Typesafe continues to push the Scala programming language and associated Akka middleware as top-tier software development tools for the webscale age, and now claims Juniper Networks as a convert. The networking hardware giant will use Scala and Akka in upcoming — and undisclosed — products.

Typesafe CEO Mark Brewer

Typesafe CEO Mark Brewer

Typesafe continues to push the Scala programming language and associated Akka middleware, as top-tier software development tools for the webscale age, and now claims Juniper Networks as a convert. The networking hardware giant will use Scala and Akka in upcoming — and undisclosed — products.

Details are slim since neither Juniper or Typesafe will say what — if any — technology Scala and Akka will replace — there are current Juniper job postings seeking programmers with Java, C and C++ experience. Nor did the companies detail what products Scala and Akka will be used for. Still, the endorsement by a big network hardware company is worth noting.

In a statement, Will Eatherton, VP of engineering for Juniper’s core routing business, said that the Typesafe Stack — including Scala and Akka bring a “fresh approach to software development.” Using those tools, he added, Juniper developers will be able to “quickly and reliably create distributed software based on Akka middleware that can scale to take advantage of modern multi-core processors.”

That statement gets to what makes Scala special. The language makes it easier to write code for multiple processor cores and Akka eases creation of distributed applications that run across many servers.

Typesafe recruits new CEO from VMware

To boost Scala’s profile, Typesafe earlier this month brought aboard a new CEO in Mark Brewer, former VP of business operations for VMware’s Cloud Application Platform. Brewer also joined the board, joining Martin Odersky, Typesafe Chairman and Chief Architect , Bill Kaiser, and François Stieger.

Brewer said while at Springsource and then at VMware, (he joined VMware when it acquired Springsource three years ago) he kept an eye on Scala’s and Akka’s progress and was intrigued by what he saw.
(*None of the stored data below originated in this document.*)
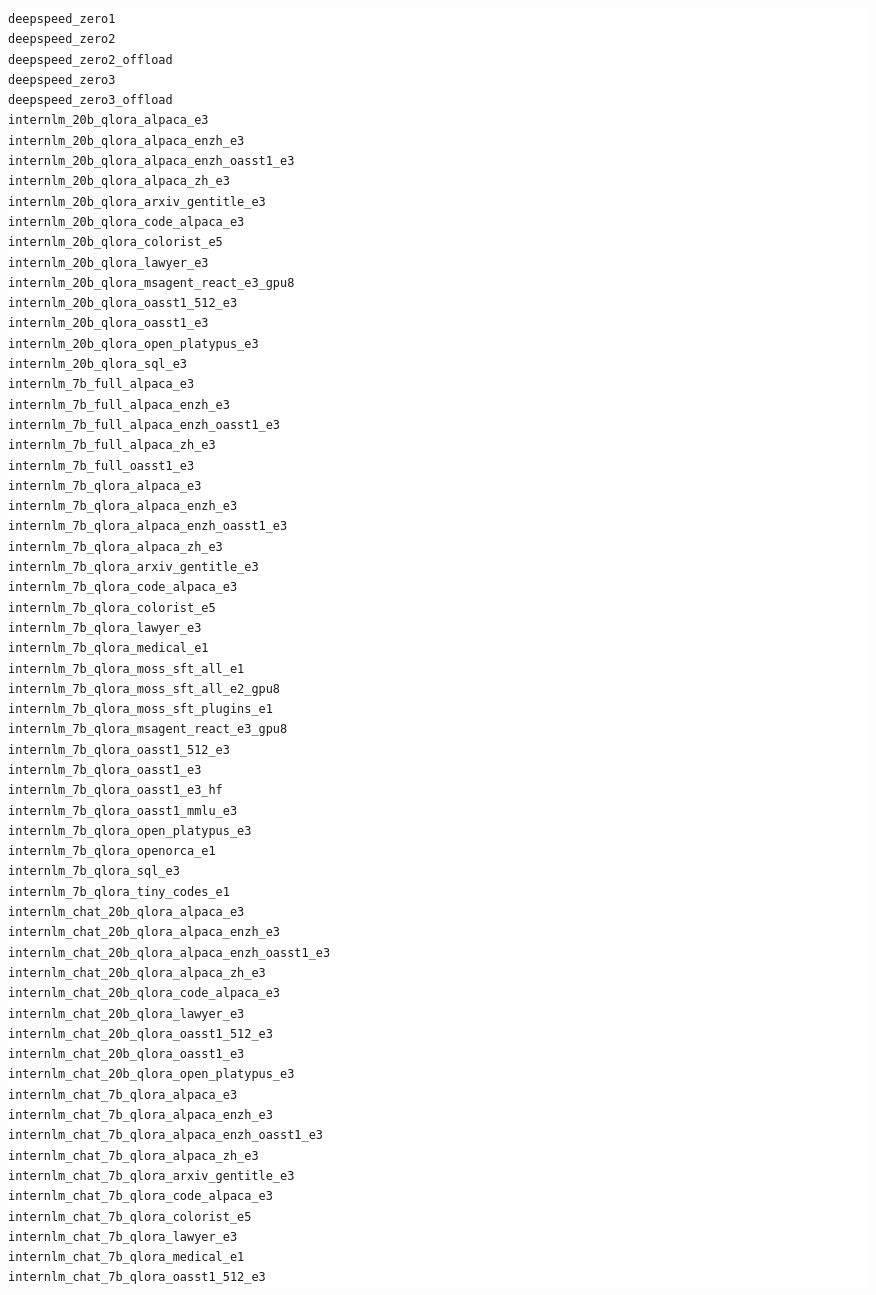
 ```shell
deepspeed_zero1
deepspeed_zero2
deepspeed_zero2_offload
deepspeed_zero3
deepspeed_zero3_offload
internlm_20b_qlora_alpaca_e3
internlm_20b_qlora_alpaca_enzh_e3
internlm_20b_qlora_alpaca_enzh_oasst1_e3
internlm_20b_qlora_alpaca_zh_e3
internlm_20b_qlora_arxiv_gentitle_e3
internlm_20b_qlora_code_alpaca_e3
internlm_20b_qlora_colorist_e5
internlm_20b_qlora_lawyer_e3
internlm_20b_qlora_msagent_react_e3_gpu8
internlm_20b_qlora_oasst1_512_e3
internlm_20b_qlora_oasst1_e3
internlm_20b_qlora_open_platypus_e3
internlm_20b_qlora_sql_e3
internlm_7b_full_alpaca_e3
internlm_7b_full_alpaca_enzh_e3
internlm_7b_full_alpaca_enzh_oasst1_e3
internlm_7b_full_alpaca_zh_e3
internlm_7b_full_oasst1_e3
internlm_7b_qlora_alpaca_e3
internlm_7b_qlora_alpaca_enzh_e3
internlm_7b_qlora_alpaca_enzh_oasst1_e3
internlm_7b_qlora_alpaca_zh_e3
internlm_7b_qlora_arxiv_gentitle_e3
internlm_7b_qlora_code_alpaca_e3
internlm_7b_qlora_colorist_e5
internlm_7b_qlora_lawyer_e3
internlm_7b_qlora_medical_e1
internlm_7b_qlora_moss_sft_all_e1
internlm_7b_qlora_moss_sft_all_e2_gpu8
internlm_7b_qlora_moss_sft_plugins_e1
internlm_7b_qlora_msagent_react_e3_gpu8
internlm_7b_qlora_oasst1_512_e3
internlm_7b_qlora_oasst1_e3
internlm_7b_qlora_oasst1_e3_hf
internlm_7b_qlora_oasst1_mmlu_e3
internlm_7b_qlora_open_platypus_e3
internlm_7b_qlora_openorca_e1
internlm_7b_qlora_sql_e3
internlm_7b_qlora_tiny_codes_e1
internlm_chat_20b_qlora_alpaca_e3
internlm_chat_20b_qlora_alpaca_enzh_e3
internlm_chat_20b_qlora_alpaca_enzh_oasst1_e3
internlm_chat_20b_qlora_alpaca_zh_e3
internlm_chat_20b_qlora_code_alpaca_e3
internlm_chat_20b_qlora_lawyer_e3
internlm_chat_20b_qlora_oasst1_512_e3
internlm_chat_20b_qlora_oasst1_e3
internlm_chat_20b_qlora_open_platypus_e3
internlm_chat_7b_qlora_alpaca_e3
internlm_chat_7b_qlora_alpaca_enzh_e3
internlm_chat_7b_qlora_alpaca_enzh_oasst1_e3
internlm_chat_7b_qlora_alpaca_zh_e3
internlm_chat_7b_qlora_arxiv_gentitle_e3
internlm_chat_7b_qlora_code_alpaca_e3
internlm_chat_7b_qlora_colorist_e5
internlm_chat_7b_qlora_lawyer_e3
internlm_chat_7b_qlora_medical_e1
internlm_chat_7b_qlora_oasst1_512_e3
```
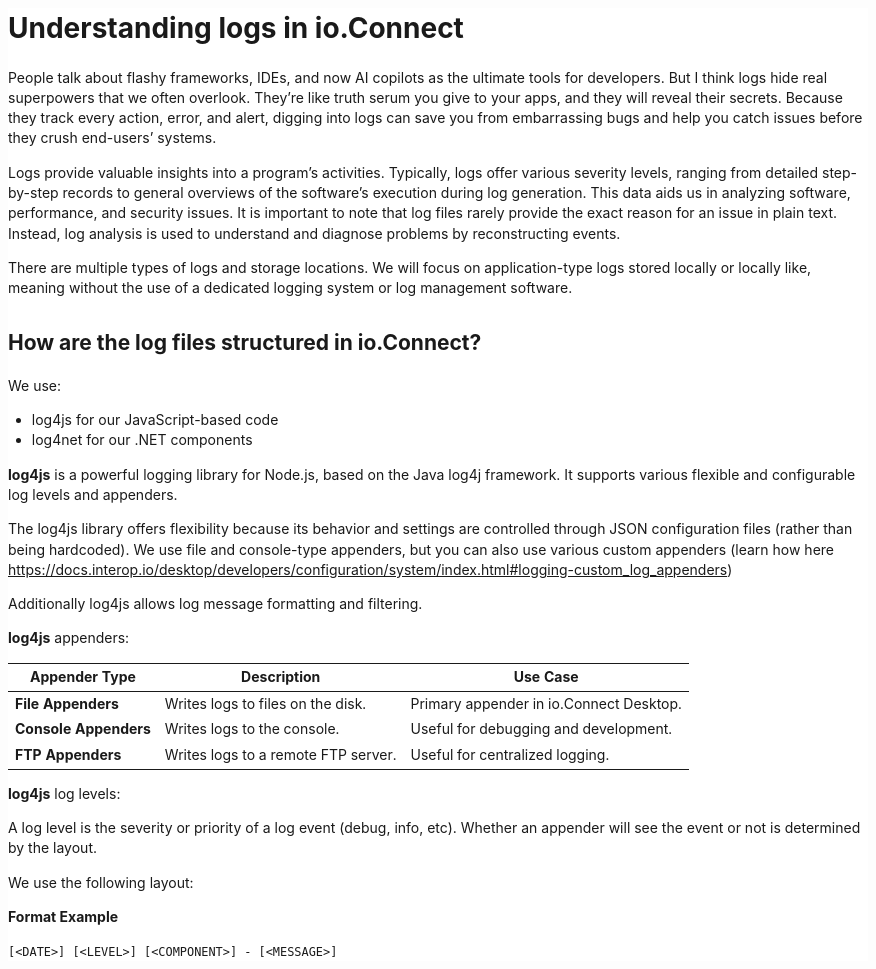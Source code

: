 # Understanding logs in io.Connect

People talk about flashy frameworks, IDEs, and now AI copilots as the ultimate tools for developers. But I think logs hide real superpowers that we often overlook. They’re like truth serum you give to your apps, and they will reveal their secrets. Because they track every action, error, and alert, digging into logs can save you from embarrassing bugs and help you catch issues before they crush end-users’ systems.

Logs provide valuable insights into a program’s activities. Typically, logs offer various severity levels, ranging from detailed step-by-step records to general overviews of the software’s execution during log generation. This data aids us in analyzing software, performance, and security issues. It is important to note that log files rarely provide the exact reason for an issue in plain text. Instead, log analysis is used to understand and diagnose problems by reconstructing events.

There are multiple types of logs and storage locations. We will focus on application-type logs stored locally or locally like, meaning without the use of a dedicated logging system or log management software.

## How are the log files structured in io.Connect?

We use:

* log4js for our JavaScript-based code
* log4net for our .NET components

**log4js** is a powerful logging library for Node.js, based on the Java log4j framework. It supports various flexible and configurable log levels and appenders.

The log4js library offers flexibility because its behavior and settings are controlled through JSON configuration files (rather than being hardcoded). We use file and console-type appenders, but you can also use various custom appenders (learn how here https://docs.interop.io/desktop/developers/configuration/system/index.html#logging-custom_log_appenders)

Additionally log4js allows log message formatting and filtering.

**log4js** appenders:

|**Appender Type**|**Description**|**Use Case**|
| --- | --- | --- |
|**File Appenders**|Writes logs to files on the disk.|Primary appender in io.Connect Desktop.|
|**Console Appenders**|Writes logs to the console.|Useful for debugging and development.|
|**FTP Appenders**|Writes logs to a remote FTP server.|Useful for centralized logging.|

**log4js** log levels:

A log level is the severity or priority of a log event (debug, info, etc). Whether an appender will see the event or not is determined by the layout.

We use the following layout:

**Format Example**

`[<DATE>] [<LEVEL>] [<COMPONENT>] - [<MESSAGE>]`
“Akka is really the best lightweight, distributed platform for running Java or Scala apps — it runs across cloud in a very light fashion — we couldn’t do that at VMware. And we started to see adoption in the enterprise — not just in web property companies,” he said. “LinkedIn and Twitter use Scala for its performance but now we’re seeing Scala and Akka in use at more traditional enterprises,” Brewer told me in a recent interview.

Booming demand for Scala and Akka

He points to significant growth in the past 12 months with downloads of Scala more than doubling from 28,000 to 60,000  and Akka downloads quadrupling from 4000 to 20,000 in that period.

And, while he does not see the Scala/Akka tandem competing with VMware’s software development stable now given that many Spring projects can work with Scala projects, that will change:

“We’re not competitive today but most definitely in the future we’ll compete with VMware,” he said.

According to Github, the bible of software developers, Scala is now the 17th most-watched programming language, after such crowd pleasers as JavaScript, Ruby, Python, Java, C++ and others, but is coming up fast, Brewer said.